PROBLEM STATEMENT:
Search the material for "requried" and copy each line in which it is found.

DATA TO PROCESS:
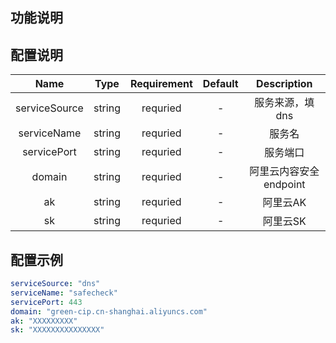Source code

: ## 功能说明

## 配置说明
| Name | Type | Requirement | Default | Description |
| :-: | :-:  | :-:  | :-: | :-: |
| serviceSource | string | requried | - | 服务来源，填dns |
| serviceName | string | requried | - | 服务名 |
| servicePort | string | requried | - | 服务端口 |
| domain | string | requried | - | 阿里云内容安全endpoint |
| ak | string | requried | - | 阿里云AK |
| sk | string | requried | - | 阿里云SK |


## 配置示例
```yaml
serviceSource: "dns"
serviceName: "safecheck"
servicePort: 443
domain: "green-cip.cn-shanghai.aliyuncs.com"
ak: "XXXXXXXXX"
sk: "XXXXXXXXXXXXXXX"
```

TASK RESPONSE:
| serviceSource | string | requried | - | 服务来源，填dns |
| serviceName | string | requried | - | 服务名 |
| servicePort | string | requried | - | 服务端口 |
| domain | string | requried | - | 阿里云内容安全endpoint |
| ak | string | requried | - | 阿里云AK |
| sk | string | requried | - | 阿里云SK |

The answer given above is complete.